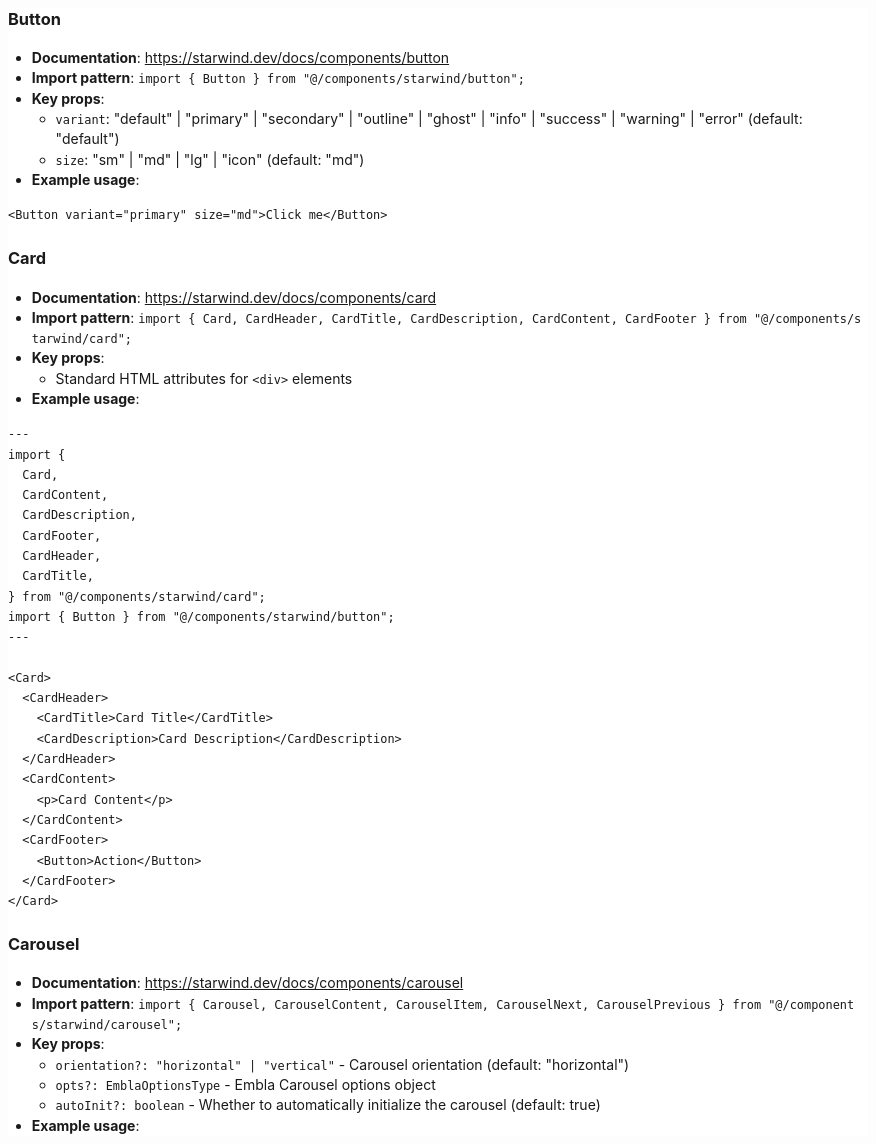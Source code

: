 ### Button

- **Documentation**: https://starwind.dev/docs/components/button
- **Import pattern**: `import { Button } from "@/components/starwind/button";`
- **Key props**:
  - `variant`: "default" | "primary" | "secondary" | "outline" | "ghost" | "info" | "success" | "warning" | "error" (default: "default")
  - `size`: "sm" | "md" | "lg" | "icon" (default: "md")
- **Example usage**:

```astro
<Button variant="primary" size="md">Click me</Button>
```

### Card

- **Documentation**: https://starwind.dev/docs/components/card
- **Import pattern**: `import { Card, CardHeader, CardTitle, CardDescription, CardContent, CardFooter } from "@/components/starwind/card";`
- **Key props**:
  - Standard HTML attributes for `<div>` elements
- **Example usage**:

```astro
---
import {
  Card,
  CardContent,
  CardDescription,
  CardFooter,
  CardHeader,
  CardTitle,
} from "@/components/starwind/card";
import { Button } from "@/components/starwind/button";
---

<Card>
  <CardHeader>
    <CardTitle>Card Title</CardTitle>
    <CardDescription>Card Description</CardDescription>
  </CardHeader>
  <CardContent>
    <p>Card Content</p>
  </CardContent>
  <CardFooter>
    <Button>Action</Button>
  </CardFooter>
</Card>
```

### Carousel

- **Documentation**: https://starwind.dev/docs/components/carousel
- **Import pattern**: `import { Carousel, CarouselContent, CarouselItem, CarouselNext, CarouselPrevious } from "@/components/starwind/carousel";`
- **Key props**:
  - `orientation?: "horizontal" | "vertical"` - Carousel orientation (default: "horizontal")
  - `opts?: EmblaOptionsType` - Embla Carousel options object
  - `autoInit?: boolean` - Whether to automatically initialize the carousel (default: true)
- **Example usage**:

What you will do: Starting at the top of the listing above, reproduce each line up to and including the one with "### Carousel"; omit the pictures.

Task solution:
Source code

: ### Button

- **Documentation**: https://starwind.dev/docs/components/button
- **Import pattern**: `import { Button } from "@/components/starwind/button";`
- **Key props**:
  - `variant`: "default" | "primary" | "secondary" | "outline" | "ghost" | "info" | "success" | "warning" | "error" (default: "default")
  - `size`: "sm" | "md" | "lg" | "icon" (default: "md")
- **Example usage**:

```astro
<Button variant="primary" size="md">Click me</Button>
```

### Card

- **Documentation**: https://starwind.dev/docs/components/card
- **Import pattern**: `import { Card, CardHeader, CardTitle, CardDescription, CardContent, CardFooter } from "@/components/starwind/card";`
- **Key props**:
  - Standard HTML attributes for `<div>` elements
- **Example usage**:

```astro
---
import {
  Card,
  CardContent,
  CardDescription,
  CardFooter,
  CardHeader,
  CardTitle,
} from "@/components/starwind/card";
import { Button } from "@/components/starwind/button";
---

<Card>
  <CardHeader>
    <CardTitle>Card Title</CardTitle>
    <CardDescription>Card Description</CardDescription>
  </CardHeader>
  <CardContent>
    <p>Card Content</p>
  </CardContent>
  <CardFooter>
    <Button>Action</Button>
  </CardFooter>
</Card>
```

### Carousel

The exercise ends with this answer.